Read times vs cache size

The following graph shows the read times for each cache size, as it grows.

Read times as cache gets populated

From this, we can easily conclude that Ristretto always has better read times than FreeCache. We can also see that when FreeCache is fully populated, its read times increase.

Notes:

  1. For all cache sizes, BigCache stops before the other caches because it doesn’t reach the same number of entries.
  2. In cache size 2 and 3MB, we see only Ristretto at the tail, but FreeCache and Ristretto are almost identical and therefore their lines overlap.

Conclusion

When we look at low concurrency apps, FreeCache might be slightly better. But as we scale our app, Ristretto will probably be the better option.

For any of you that crossed your fingers for FreeCache, you have my sympathies!

Third Step – Cache exhaustion

In this step, we wanted to assume that most actions will be reads from the cache by preloading the cache with values (this happens in some of our APIs anyway) and read from it with very high concurrencies.

The cache was populated in the following way:

  1. 5,000,000 keys and their values were queried from the database.
  2. For every cache size (1-61 with intervals of 10), we created caches with the corresponding size and populated it with ALL the values we queried.
  3. We “exhausted” (read every single key that was queried) the cache by concurrency. For every concurrency:
    1. Shuffle the queried keys:
      • Done once per concurrency, meaning the caches are queried with the same values in the same order.
    2. For every cache we configured, query the keys in the same order.
    3. Divide the shuffled data in batches where each batch is the same size as the concurrency.
    4. For every such batch, concurrently get all its values from the cache using go-routines.

For example:

  1. We create 3 caches of size 51MB:
    1. The 3 caches are Ristretto, FreeCache, and BigCache.
  2. We shuffle the 5,000,000 keys.
  3. For every cache:
    1. If current concurrency is 1,000, we group the shuffled keys in batches of 1,000.
    2. Run 1,000 concurrent reads on the cache.
    3. Wait until 1,000 concurrent reads finish.
    4. Finish when all keys were read from cache.

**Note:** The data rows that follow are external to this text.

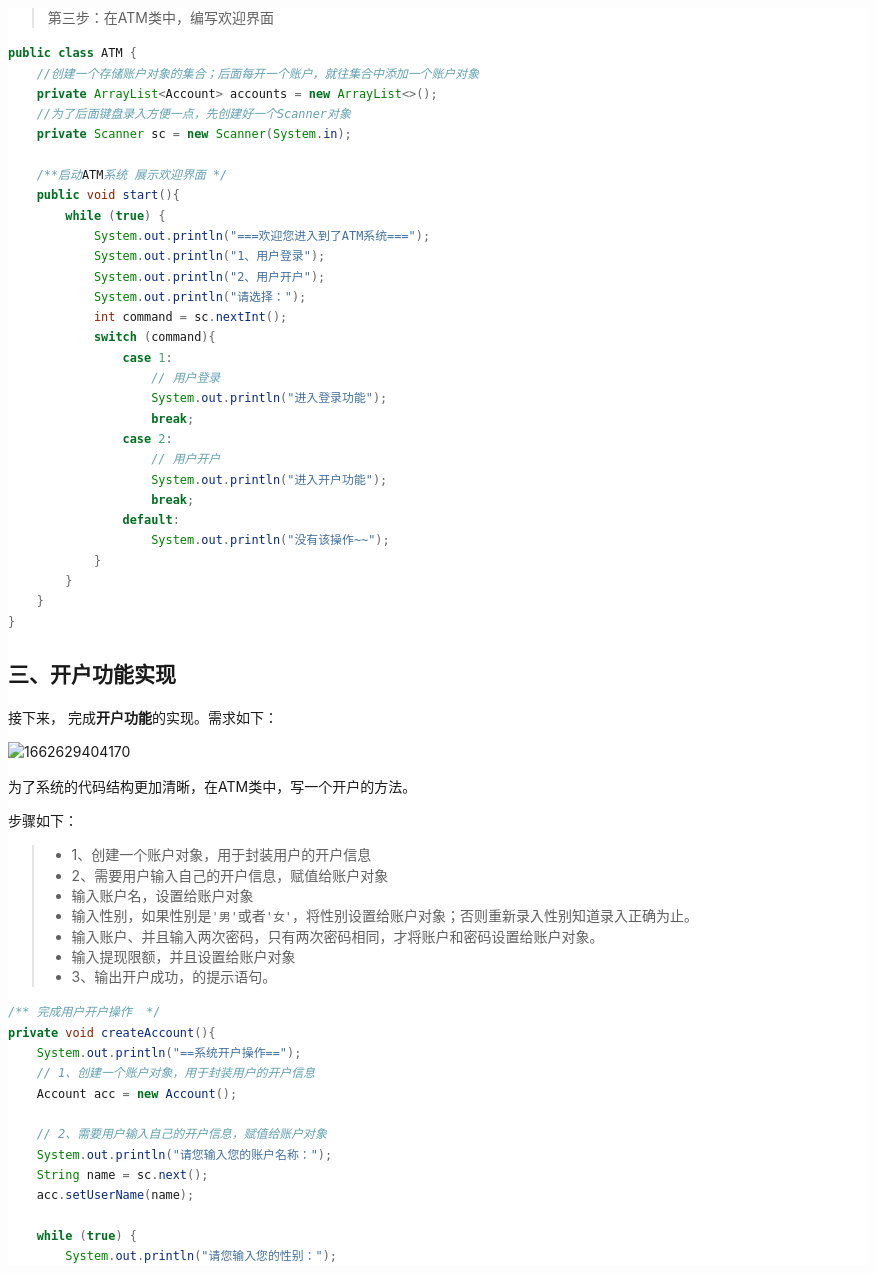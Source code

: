 > 第三步：在ATM类中，编写欢迎界面

```java
public class ATM {
    //创建一个存储账户对象的集合；后面每开一个账户，就往集合中添加一个账户对象
    private ArrayList<Account> accounts = new ArrayList<>(); 
    //为了后面键盘录入方便一点，先创建好一个Scanner对象
    private Scanner sc = new Scanner(System.in);
    
    /**启动ATM系统 展示欢迎界面 */
    public void start(){
        while (true) {
            System.out.println("===欢迎您进入到了ATM系统===");
            System.out.println("1、用户登录");
            System.out.println("2、用户开户");
            System.out.println("请选择：");
            int command = sc.nextInt();
            switch (command){
                case 1:
                    // 用户登录
                    System.out.println("进入登录功能");
                    break;
                case 2:
                    // 用户开户
                    System.out.println("进入开户功能");
                    break;
                default:
                    System.out.println("没有该操作~~");
            }
        }
    }
}
```

## 三、开户功能实现

接下来， 完成**开户功能**的实现。需求如下：

![1662629404170](https://lsky-pro.smartideahub.site:2083/qls/1662629404170.png)

为了系统的代码结构更加清晰，在ATM类中，写一个开户的方法。

步骤如下：

> - 1、创建一个账户对象，用于封装用户的开户信息
> - 2、需要用户输入自己的开户信息，赋值给账户对象
> - 输入账户名，设置给账户对象
> - 输入性别，如果性别是`'男'`或者`'女'`，将性别设置给账户对象；否则重新录入性别知道录入正确为止。
> - 输入账户、并且输入两次密码，只有两次密码相同，才将账户和密码设置给账户对象。
> - 输入提现限额，并且设置给账户对象
> - 3、输出开户成功，的提示语句。

```java
/** 完成用户开户操作  */
private void createAccount(){
    System.out.println("==系统开户操作==");
    // 1、创建一个账户对象，用于封装用户的开户信息
    Account acc = new Account();

    // 2、需要用户输入自己的开户信息，赋值给账户对象
    System.out.println("请您输入您的账户名称：");
    String name = sc.next();
    acc.setUserName(name);

    while (true) {
        System.out.println("请您输入您的性别：");
```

Remember that we already saw that when the cache is big enough, Ristretto wins with reading times, so we tested cache sizes when data wouldn’t completely fit in.

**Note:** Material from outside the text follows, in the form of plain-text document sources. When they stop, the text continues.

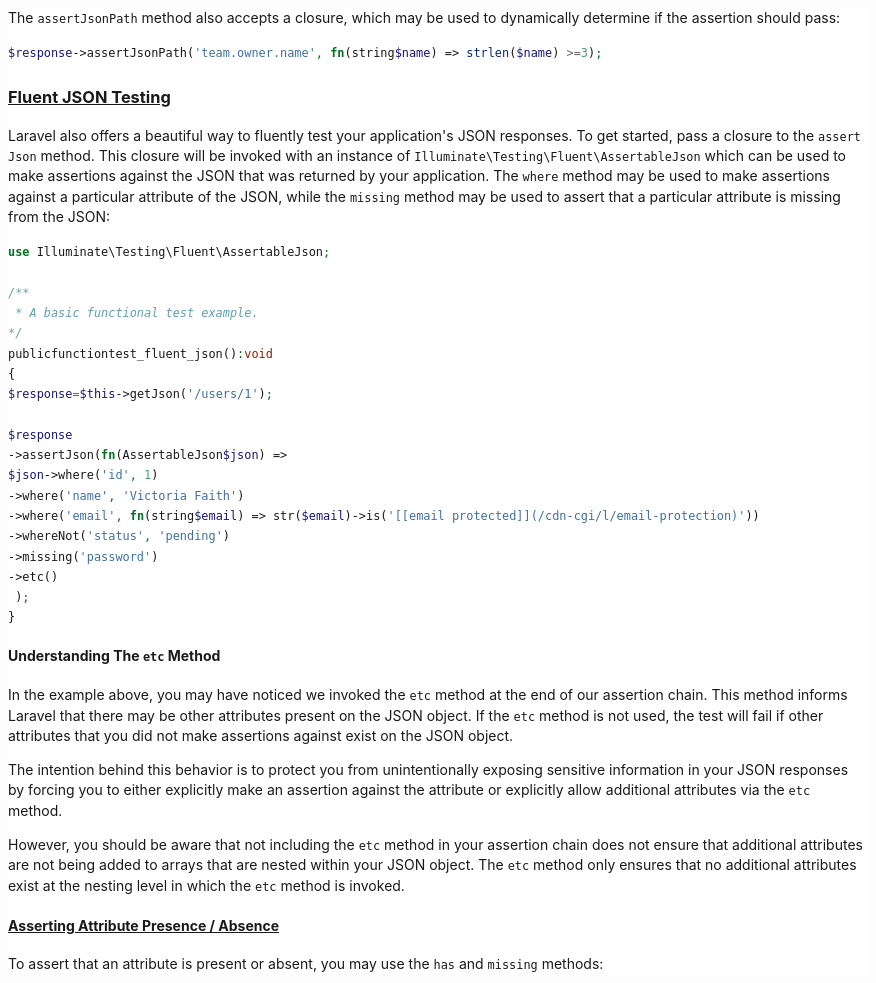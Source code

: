 The `assertJsonPath` method also accepts a closure, which may be used to dynamically determine if the assertion should pass:

```php	
$response->assertJsonPath('team.owner.name', fn(string$name) => strlen($name) >=3);
```
### [Fluent JSON Testing](#fluent-json-testing)
Laravel also offers a beautiful way to fluently test your application's JSON responses. To get started, pass a closure to the `assertJson` method. This closure will be invoked with an instance of `Illuminate\Testing\Fluent\AssertableJson` which can be used to make assertions against the JSON that was returned by your application. The `where` method may be used to make assertions against a particular attribute of the JSON, while the `missing` method may be used to assert that a particular attribute is missing from the JSON:

```php	
use Illuminate\Testing\Fluent\AssertableJson;
 
/**
 * A basic functional test example.
*/
publicfunctiontest_fluent_json():void
{
$response=$this->getJson('/users/1');
 
$response
->assertJson(fn(AssertableJson$json) =>
$json->where('id', 1)
->where('name', 'Victoria Faith')
->where('email', fn(string$email) => str($email)->is('[[email protected]](/cdn-cgi/l/email-protection)'))
->whereNot('status', 'pending')
->missing('password')
->etc()
 );
}
```
#### Understanding The `etc` Method
In the example above, you may have noticed we invoked the `etc` method at the end of our assertion chain. This method informs Laravel that there may be other attributes present on the JSON object. If the `etc` method is not used, the test will fail if other attributes that you did not make assertions against exist on the JSON object.

The intention behind this behavior is to protect you from unintentionally exposing sensitive information in your JSON responses by forcing you to either explicitly make an assertion against the attribute or explicitly allow additional attributes via the `etc` method.

However, you should be aware that not including the `etc` method in your assertion chain does not ensure that additional attributes are not being added to arrays that are nested within your JSON object. The `etc` method only ensures that no additional attributes exist at the nesting level in which the `etc` method is invoked.

#### [Asserting Attribute Presence / Absence](#asserting-json-attribute-presence-and-absence)
To assert that an attribute is present or absent, you may use the `has` and `missing` methods:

Fifty million records from the table we queried should be around 220-250MB, and we used caches up until 51MB.

Results

Reads

The following graph shows the average read time of a key when it was already in the cache, per concurrency.

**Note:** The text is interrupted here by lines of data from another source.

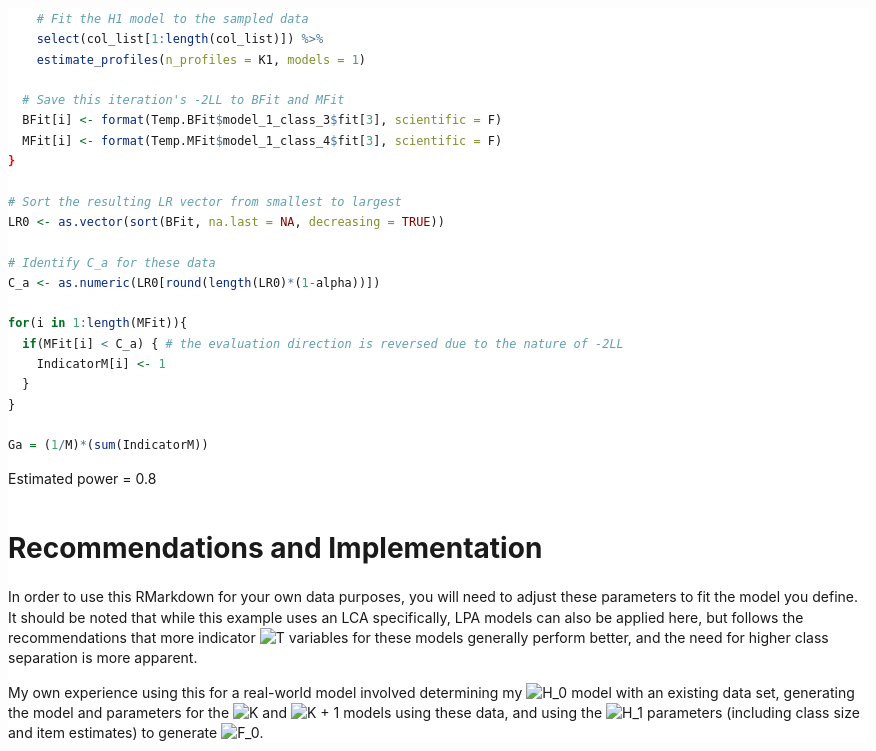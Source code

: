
 ``` r
    # Fit the H1 model to the sampled data
    select(col_list[1:length(col_list)]) %>%
    estimate_profiles(n_profiles = K1, models = 1)
  
  # Save this iteration's -2LL to BFit and MFit
  BFit[i] <- format(Temp.BFit$model_1_class_3$fit[3], scientific = F)
  MFit[i] <- format(Temp.MFit$model_1_class_4$fit[3], scientific = F)
}

# Sort the resulting LR vector from smallest to largest
LR0 <- as.vector(sort(BFit, na.last = NA, decreasing = TRUE))

# Identify C_a for these data
C_a <- as.numeric(LR0[round(length(LR0)*(1-alpha))])

for(i in 1:length(MFit)){
  if(MFit[i] < C_a) { # the evaluation direction is reversed due to the nature of -2LL
    IndicatorM[i] <- 1
  }
}

Ga = (1/M)*(sum(IndicatorM))
```

Estimated power = 0.8

# Recommendations and Implementation

In order to use this RMarkdown for your own data purposes, you will need
to adjust these parameters to fit the model you define. It should be
noted that while this example uses an LCA specifically, LPA models can
also be applied here, but follows the recommendations that more
indicator
![T](https://latex.codecogs.com/png.image?%5Cdpi%7B110%7D&space;%5Cbg_white&space;T "T")
variables for these models generally perform better, and the need for
higher class separation is more apparent.

My own experience using this for a real-world model involved determining
my
![H_0](https://latex.codecogs.com/png.image?%5Cdpi%7B110%7D&space;%5Cbg_white&space;H_0 "H_0")
model with an existing data set, generating the model and parameters for
the
![K](https://latex.codecogs.com/png.image?%5Cdpi%7B110%7D&space;%5Cbg_white&space;K "K")
and
![K + 1](https://latex.codecogs.com/png.image?%5Cdpi%7B110%7D&space;%5Cbg_white&space;K%20%2B%201 "K + 1")
models using these data, and using the
![H_1](https://latex.codecogs.com/png.image?%5Cdpi%7B110%7D&space;%5Cbg_white&space;H_1 "H_1")
parameters (including class size and item estimates) to generate
![F_0](https://latex.codecogs.com/png.image?%5Cdpi%7B110%7D&space;%5Cbg_white&space;F_0 "F_0").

Average read times of 5 million records per concurrency

As we noticed in the previous tests, for lower concurrencies, FreeCache is better, but for higher concurrencies, Ristretto wins.

Hit rates

The following graph shows the increase in hit rate as the cache size increases.

Hit rate progression

There is a linear increase for Ristretto and FreeCache, which makes sense. Note that as we’ve already seen for the same size, Ristretto has a better hit rate than FreeCache.

The reason BigCache has such a high hit rate is because it failed limiting the cache size (as seen in the following graph).

As mentioned, all the data was around 200-250MB, so it makes sense that when the cache is at 50MB, we have a hit change of around 22% (with Ristretto), which is better than FreeCache’s 13.6%.

Number of items in cache

The following chart shows the number of items in cache as the program progresses, per cache size.

Cache size progression

These results make sense, because cache is populated during initialization. And as expected, Ristretto has more items in its cache than FreeCache.

Conclusion

Final verdict? When dealing with high concurrency apps, Ristretto is the winner, with better hit rates and read times.

If you’re not using concurrency, FreeCache might be a better option for you, but on the other hand? You might as well just use Python.